##### Excerpted records

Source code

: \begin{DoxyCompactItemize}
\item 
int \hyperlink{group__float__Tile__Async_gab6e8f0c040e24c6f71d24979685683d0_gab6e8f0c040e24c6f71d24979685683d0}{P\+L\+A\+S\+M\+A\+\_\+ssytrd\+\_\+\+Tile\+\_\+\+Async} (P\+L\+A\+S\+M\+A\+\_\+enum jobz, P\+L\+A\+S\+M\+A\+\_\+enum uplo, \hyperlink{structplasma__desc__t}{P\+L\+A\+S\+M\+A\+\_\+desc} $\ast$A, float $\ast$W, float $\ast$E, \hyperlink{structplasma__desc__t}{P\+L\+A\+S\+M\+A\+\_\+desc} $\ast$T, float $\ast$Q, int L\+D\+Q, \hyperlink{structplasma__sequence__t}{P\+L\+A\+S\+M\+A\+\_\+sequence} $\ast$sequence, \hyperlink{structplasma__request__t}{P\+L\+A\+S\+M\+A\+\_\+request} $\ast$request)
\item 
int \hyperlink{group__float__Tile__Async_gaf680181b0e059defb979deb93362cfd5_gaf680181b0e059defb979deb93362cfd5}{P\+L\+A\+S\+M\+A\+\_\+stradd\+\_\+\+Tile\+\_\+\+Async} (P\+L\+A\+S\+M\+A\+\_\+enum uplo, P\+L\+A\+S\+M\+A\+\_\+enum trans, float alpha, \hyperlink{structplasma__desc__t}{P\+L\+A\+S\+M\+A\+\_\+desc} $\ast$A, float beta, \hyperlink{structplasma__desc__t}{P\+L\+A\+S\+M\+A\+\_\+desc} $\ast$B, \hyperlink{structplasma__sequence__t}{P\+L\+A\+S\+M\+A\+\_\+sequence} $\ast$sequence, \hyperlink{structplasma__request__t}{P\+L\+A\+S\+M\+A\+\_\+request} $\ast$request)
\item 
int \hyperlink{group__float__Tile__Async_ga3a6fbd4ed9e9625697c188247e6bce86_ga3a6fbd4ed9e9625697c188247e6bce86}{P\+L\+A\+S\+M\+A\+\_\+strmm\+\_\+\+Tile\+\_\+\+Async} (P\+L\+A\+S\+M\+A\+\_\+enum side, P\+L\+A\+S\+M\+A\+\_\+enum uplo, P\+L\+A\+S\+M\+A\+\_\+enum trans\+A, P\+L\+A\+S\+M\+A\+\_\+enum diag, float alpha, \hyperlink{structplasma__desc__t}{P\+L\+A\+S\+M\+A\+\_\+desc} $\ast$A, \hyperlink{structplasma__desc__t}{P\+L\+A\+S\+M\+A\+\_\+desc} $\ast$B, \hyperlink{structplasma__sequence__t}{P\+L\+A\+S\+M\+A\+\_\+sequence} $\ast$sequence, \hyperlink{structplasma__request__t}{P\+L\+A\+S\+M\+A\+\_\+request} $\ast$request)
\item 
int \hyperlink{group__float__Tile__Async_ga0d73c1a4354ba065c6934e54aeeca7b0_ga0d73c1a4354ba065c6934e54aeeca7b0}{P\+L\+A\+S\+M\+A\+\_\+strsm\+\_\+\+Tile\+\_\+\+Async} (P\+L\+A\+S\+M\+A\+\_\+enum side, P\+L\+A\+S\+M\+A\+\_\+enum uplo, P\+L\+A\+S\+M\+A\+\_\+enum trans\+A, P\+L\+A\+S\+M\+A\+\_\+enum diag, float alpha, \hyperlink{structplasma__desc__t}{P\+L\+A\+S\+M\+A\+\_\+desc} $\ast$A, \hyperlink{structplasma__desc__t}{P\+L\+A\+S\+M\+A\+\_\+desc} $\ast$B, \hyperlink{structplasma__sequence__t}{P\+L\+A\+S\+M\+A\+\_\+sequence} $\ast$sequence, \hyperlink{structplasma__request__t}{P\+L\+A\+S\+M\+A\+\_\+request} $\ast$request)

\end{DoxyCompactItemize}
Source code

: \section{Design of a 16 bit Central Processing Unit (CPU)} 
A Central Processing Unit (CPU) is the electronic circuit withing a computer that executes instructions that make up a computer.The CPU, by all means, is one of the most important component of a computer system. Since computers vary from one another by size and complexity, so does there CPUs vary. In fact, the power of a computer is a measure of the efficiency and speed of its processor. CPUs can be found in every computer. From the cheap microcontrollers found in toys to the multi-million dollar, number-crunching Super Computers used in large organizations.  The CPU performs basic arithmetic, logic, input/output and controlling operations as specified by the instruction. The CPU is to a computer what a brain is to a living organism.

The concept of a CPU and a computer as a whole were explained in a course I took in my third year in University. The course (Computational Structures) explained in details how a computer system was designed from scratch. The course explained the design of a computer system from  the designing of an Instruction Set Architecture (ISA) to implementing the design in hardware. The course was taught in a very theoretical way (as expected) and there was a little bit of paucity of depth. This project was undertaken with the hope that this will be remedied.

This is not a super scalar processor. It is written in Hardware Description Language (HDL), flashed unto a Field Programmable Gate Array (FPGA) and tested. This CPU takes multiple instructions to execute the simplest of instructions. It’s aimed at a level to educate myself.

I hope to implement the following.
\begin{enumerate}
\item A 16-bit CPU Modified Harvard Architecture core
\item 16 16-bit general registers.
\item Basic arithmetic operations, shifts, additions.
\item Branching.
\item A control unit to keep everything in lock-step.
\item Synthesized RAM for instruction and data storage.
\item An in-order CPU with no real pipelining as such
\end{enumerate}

##########

Exercise directions
Reproduce exactly what appears from the line containing "pipelining as such" down to the final line of the data.

Written solution
\item An in-order CPU with no real pipelining as such
\end{enumerate}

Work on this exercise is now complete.